You do not need to provide a schema or checkpoint location because Delta Live Tables automatically manages these settings for your pipelines. See Delta Live Tables data sources.

Auto Loader syntax for DLT

Delta Live Tables provides slightly modified Python syntax for Auto Loader, and adds SQL support for Auto Loader.

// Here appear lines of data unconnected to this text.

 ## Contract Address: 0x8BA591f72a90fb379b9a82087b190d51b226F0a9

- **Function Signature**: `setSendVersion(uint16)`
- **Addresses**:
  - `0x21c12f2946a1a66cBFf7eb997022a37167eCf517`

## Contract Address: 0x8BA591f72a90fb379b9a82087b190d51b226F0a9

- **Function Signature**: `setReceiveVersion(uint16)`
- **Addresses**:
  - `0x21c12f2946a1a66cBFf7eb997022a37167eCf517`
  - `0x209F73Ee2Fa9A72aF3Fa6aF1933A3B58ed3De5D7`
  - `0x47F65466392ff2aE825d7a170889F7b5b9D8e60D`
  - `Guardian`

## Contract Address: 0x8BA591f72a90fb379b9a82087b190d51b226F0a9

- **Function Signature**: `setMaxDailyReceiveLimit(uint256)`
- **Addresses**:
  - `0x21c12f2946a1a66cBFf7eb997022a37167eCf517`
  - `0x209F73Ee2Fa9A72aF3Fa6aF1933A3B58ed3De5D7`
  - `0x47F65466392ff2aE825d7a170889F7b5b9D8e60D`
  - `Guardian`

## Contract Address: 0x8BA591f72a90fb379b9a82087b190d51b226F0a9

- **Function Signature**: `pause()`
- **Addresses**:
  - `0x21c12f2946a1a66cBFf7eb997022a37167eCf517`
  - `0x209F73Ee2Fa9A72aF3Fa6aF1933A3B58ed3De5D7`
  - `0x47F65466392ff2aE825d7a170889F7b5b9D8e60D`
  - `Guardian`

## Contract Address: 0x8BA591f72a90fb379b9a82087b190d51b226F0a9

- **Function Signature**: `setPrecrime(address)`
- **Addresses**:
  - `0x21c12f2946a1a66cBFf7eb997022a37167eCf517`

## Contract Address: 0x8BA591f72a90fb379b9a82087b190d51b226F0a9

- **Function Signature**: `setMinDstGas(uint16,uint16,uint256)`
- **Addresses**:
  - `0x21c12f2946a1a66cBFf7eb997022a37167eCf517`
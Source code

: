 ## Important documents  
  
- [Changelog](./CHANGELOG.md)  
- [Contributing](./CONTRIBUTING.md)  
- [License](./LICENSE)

The following examples use Auto Loader to create datasets from CSV and JSON files:

@dlt.table
def customers():
  return (
    spark.readStream.format("cloudFiles")
      .option("cloudFiles.format", "csv")
      .load("/databricks-datasets/retail-org/customers/")
  )

@dlt.table
def sales_orders_raw():
  return (
    spark.readStream.format("cloudFiles")
      .option("cloudFiles.format", "json")
      .load("/databricks-datasets/retail-org/sales_orders/")
  )
CREATE OR REFRESH STREAMING LIVE TABLE customers
AS SELECT * FROM cloud_files("/databricks-datasets/retail-org/customers/", "csv")

CREATE OR REFRESH STREAMING LIVE TABLE sales_orders_raw
AS SELECT * FROM cloud_files("/databricks-datasets/retail-org/sales_orders/", "json")

You can use supported format options with Auto Loader. Using the map() function, you can pass any number of options to the cloud_files() method. Options are key-value pairs, where the keys and values are strings. The following describes the syntax for working with Auto Loader in SQL:

CREATE OR REFRESH STREAMING LIVE TABLE <table_name>
AS SELECT *
  FROM cloud_files(
    "<file_path>",
    "<file_format>",
    map(
      "<option_key>", "<option_value",
      "<option_key>", "<option_value",
      ...
    )
  )

The following example reads data from tab-delimited CSV files with a header:

CREATE OR REFRESH STREAMING LIVE TABLE customers
AS SELECT * FROM cloud_files("/databricks-datasets/retail-org/customers/", "csv", map("delimiter", "\t", "header", "true"))

You can use the schema to specify the format manually; you must specify the schema for formats that do not support schema inference:

@dlt.table
def wiki_raw():
  return (
    spark.readStream.format("cloudFiles")
      .schema("title STRING, id INT, revisionId INT, revisionTimestamp TIMESTAMP, revisionUsername STRING, revisionUsernameId INT, text STRING")
      .option("cloudFiles.format", "parquet")
      .load("/databricks-datasets/wikipedia-datasets/data-001/en_wikipedia/articles-only-parquet")
  )
CREATE OR REFRESH STREAMING LIVE TABLE wiki_raw
AS SELECT *
  FROM cloud_files(
    "/databricks-datasets/wikipedia-datasets/data-001/en_wikipedia/articles-only-parquet",
    "parquet",
    map("schema", "title STRING, id INT, revisionId INT, revisionTimestamp TIMESTAMP, revisionUsername STRING, revisionUsernameId INT, text STRING")
  )

Note

Delta Live Tables automatically configures and manages the schema and checkpoint directories when using Auto Loader to read files. However, if you manually configure either of these directories, performing a full refresh does not affect the contents of the configured directories. Databricks recommends using the automatically configured directories to avoid unexpected side effects during processing.